Cross-Model Calculation
A grasp of these concepts will help you understand this documentation better:
AQL supports cross-model calculation, which allows you to access and operate on data from multiple models in a single query. This feature comes in handy when you need data from multiple models to perform a calculation or to create a new metric.
Semantic Data Modeling Layer
If you are familiar with SQL, you can think of cross-model operation as a JOIN
operation. However, unlike SQL, AQL operates on a semantic Data Modeling Layer which encodes the relationship between data ahead of time. This allows AQL to perform cross-model calculation without needing you to write a JOIN
statement every time you need to access data from multiple models.
At its core, this data modeling layer is an abstraction of your business logic. Each model represents a business entity, and the relationship between them represents how these entities are related to each other. For example:
- The
order_items
model represents the items in an order, and each item belongs to exactly one order, and contains exactly one product. - The
orders
model represents the orders, and each order belongs to exactly one customer. - The
products
model represents the products, and each product belongs to exactly one category, and belongs to exactly one merchant.
Cross-Model Reference
AQL leverages the knowledge about your models to allow you to reference columns from multiple models in a single query. For example, when you're writing a query that operates on the order_items
model, you can reference data from the orders
model and the products
model directly.
Here AQL knows that the current order_items
row related to exactly one products
row, and was able to include that row in your calculation.

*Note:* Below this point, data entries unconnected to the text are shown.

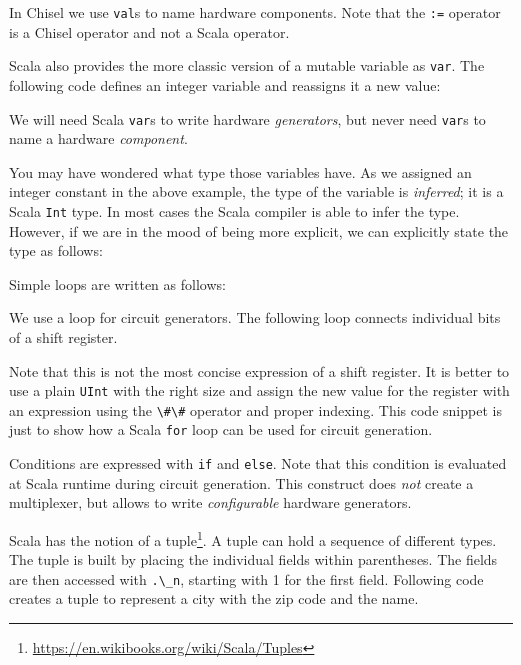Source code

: \documentclass[%
    10pt,
    headinclude, footexclude,
    openright, %
    notitlepage,
    cleardoubleempty,
    headsepline,
    pointlessnumbers,
    bibtotoc, idxtotoc,
    ]{scrbook}
\newcommand{\code}[1]{{\lstinline[basicstyle=\small\ttfamily]{#1}}}
\newcommand{\myref}[2]{\href{#1}{#2}}
\renewcommand{\myref}[2]{{#2}{\footnote{\url{#1}}}}
\begin{document}

\noindent In Chisel we use \code{val}s to name hardware components. Note that the \code{:=}
operator is a Chisel operator and not a Scala operator.

Scala also provides the more classic version of a mutable variable as \code{var}. The following code defines
an integer variable and reassigns it a new value:


\noindent We will need Scala \code{var}s to write hardware \emph{generators}, but never need
\code{var}s to name a hardware \emph{component}.

You may have wondered what type those variables have. As we assigned an integer constant
in the above example, the type of the variable is \emph{inferred}; it is a Scala \code{Int} type.
In most cases the Scala compiler is able to infer the type. However, if we are in the mood of
being more explicit, we can explicitly state the type as follows:


Simple loops are written as follows:


We use a loop for circuit generators. The following loop connects individual bits
of a shift register.


\noindent Note that this is not the most concise expression of a shift register.
It is better to use a plain \code{UInt} with the right size and assign the new value for the
register with an expression using the \code{\#\#} operator
and proper indexing. This code snippet is just to show how a Scala \code{for} loop can be used
for circuit generation.

Conditions are expressed with \code{if} and \code{else}. Note that this condition
is evaluated at Scala runtime during circuit generation. This construct does \emph{not}
create a multiplexer, but allows to write \emph{configurable} hardware generators.


Scala has the notion of a \myref{https://en.wikibooks.org/wiki/Scala/Tuples}{tuple}.
A tuple can hold a sequence of different types. The tuple is built by placing the individual fields
within parentheses. The fields are then accessed with \code{.\_n}, starting with 1 for the first field.
Following code creates a tuple to represent a city with the zip code and the name.
\end{document}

This is not limited to just one level of relationship. You can even reference columns from models that are 2 or more levels away from the source model, as long as the transitive relationship between your source model and the target is still many-to-one or one-to-one.
Since one order_items
includes one products
, and products
belongs to one merchants
, transitively speaking, one order_items
also belongs to exactly one merchants
. Therefore, you can reference columns from the merchants
model directly in your query if you're operating on the order_items
model.
And in this case, since order_items
is the root (facts table) of your Data Modeling Layer, you can reference columns from any model in your Data Modeling Layer.
Accessing models on the many-side of a relationship
Up until now, we have only talked about referencing columns from models on the one-side of a relationship. But what if you want to reference columns from models on the many-side of a relationship?

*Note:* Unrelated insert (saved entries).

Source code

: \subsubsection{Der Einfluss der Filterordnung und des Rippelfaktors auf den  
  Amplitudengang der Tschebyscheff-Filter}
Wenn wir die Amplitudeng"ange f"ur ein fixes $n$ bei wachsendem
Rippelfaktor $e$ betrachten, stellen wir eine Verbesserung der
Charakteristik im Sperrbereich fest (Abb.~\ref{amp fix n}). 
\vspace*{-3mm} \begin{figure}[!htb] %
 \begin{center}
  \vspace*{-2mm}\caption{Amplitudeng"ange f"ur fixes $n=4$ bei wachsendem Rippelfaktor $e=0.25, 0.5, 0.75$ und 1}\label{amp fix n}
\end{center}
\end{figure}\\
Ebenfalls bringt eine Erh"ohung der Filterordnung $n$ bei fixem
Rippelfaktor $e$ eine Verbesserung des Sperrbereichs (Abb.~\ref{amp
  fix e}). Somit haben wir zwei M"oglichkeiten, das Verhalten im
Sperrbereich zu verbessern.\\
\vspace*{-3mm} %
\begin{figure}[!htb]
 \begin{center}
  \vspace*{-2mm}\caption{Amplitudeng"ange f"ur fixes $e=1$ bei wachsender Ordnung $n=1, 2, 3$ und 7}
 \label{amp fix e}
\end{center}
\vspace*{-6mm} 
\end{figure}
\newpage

The short answer is: you can't. This is because the many-side of a relationship is not a single row, but a collection of rows. Therefore, it is not possible to do meaningful calculations on the many-side of a relationship. E.g. What does it mean to multiply a orders.discount
with a collection of order_items.value
?
Here since we are operating on the orders
model, we cannot reference columns from the order_items
model directly.
The long answer is: you can, but you have to aggregate the many-side of the relationship first. This is done by using the sum function (or other aggregator functions) to aggregate the many-side of the relationship into a single value. E.g. sum(order_items.value)

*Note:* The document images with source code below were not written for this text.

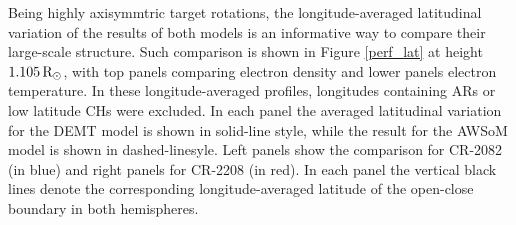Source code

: \documentclass[namedreferences]{solarphysics}
\newcommand{\mrsun}{{\rm R_\odot}}
\begin{document}
\begin{article}
{Being highly axisymmtric target rotations, the longitude-averaged latitudinal variation of the results of both models is an informative way to compare their large-scale structure. Such comparison is shown in Figure \ref{perf_lat} at height $1.105\,\mrsun$, with top panels comparing electron density and lower panels electron temperature. In these longitude-averaged profiles, longitudes containing ARs or low latitude CHs were excluded. In each panel the averaged latitudinal variation for the DEMT model is shown in solid-line style, while the result for the AWSoM model is shown in dashed-linesyle. Left panels show the comparison for CR-2082 (in blue) and right panels for CR-2208 (in red). In each panel the vertical black lines denote the corresponding longitude-averaged latitude of the open-close boundary in both hemispheres.}


\end{article}
\end{document}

will return the total value of all order_items
in the current orders
row.
orders
| group(orders.id, orders.discount)
| select(value: (1 - orders.discount) * sum(order_items.value))
| sum()
- Result
- SQL
WITH "aql__t1" AS (
SELECT
"orders"."id" AS "orders->id",
"orders"."discount" AS "orders->discount"
FROM
"demo"."orders" "orders"
GROUP BY
1,
2
), "aql__t3" AS (
SELECT
("products"."price" * "order_items"."quantity") AS "value",
"order_items"."order_id" AS "order_id"
FROM
"demo"."order_items" "order_items"
LEFT JOIN "demo"."products" "products" ON "order_items"."product_id" = "products"."id"
), "aql__t2" AS (
SELECT
"orders"."id" AS "orders->id",
"orders"."discount" AS "orders->discount",
SUM("order_items"."value") AS "sum_order_items->value"
FROM
"aql__t3" "order_items"
LEFT JOIN "demo"."orders" "orders" ON "order_items"."order_id" = "orders"."id"
GROUP BY
1,
2
)
SELECT
SUM(((1 - "aql__t1"."orders->discount") * "aql__t2"."sum_order_items->value")) AS "sum_value"
FROM
"aql__t1"
LEFT JOIN "aql__t2" ON ("aql__t1"."orders->discount" = "aql__t2"."orders->discount" OR ("aql__t1"."orders->discount" IS NULL AND "aql__t2"."orders->discount" IS NULL)) AND
("aql__t1"."orders->id" = "aql__t2"."orders->id" OR ("aql__t1"."orders->id" IS NULL AND "aql__t2"."orders->id" IS NULL))
Aside: How is the JOIN
generated?
For the curious readers, who want to know how AQL generates the JOIN
statement behide the scene, here is a simplified version of the algorithm:
- For each referenced model, AQL will find the shortest path from the source model to the target model.
- If this path exists and do not cause a fan-out (going from the one-side of a relationship to the many-side of a relationship) then AQL will generate a
JOIN
statement to the one-side of each relationship along the path.many-to-one
relationship will use aLEFT JOIN
.one-to-one
relationship will use aFULL JOIN
.
- Otherwise, AQL will throw an error.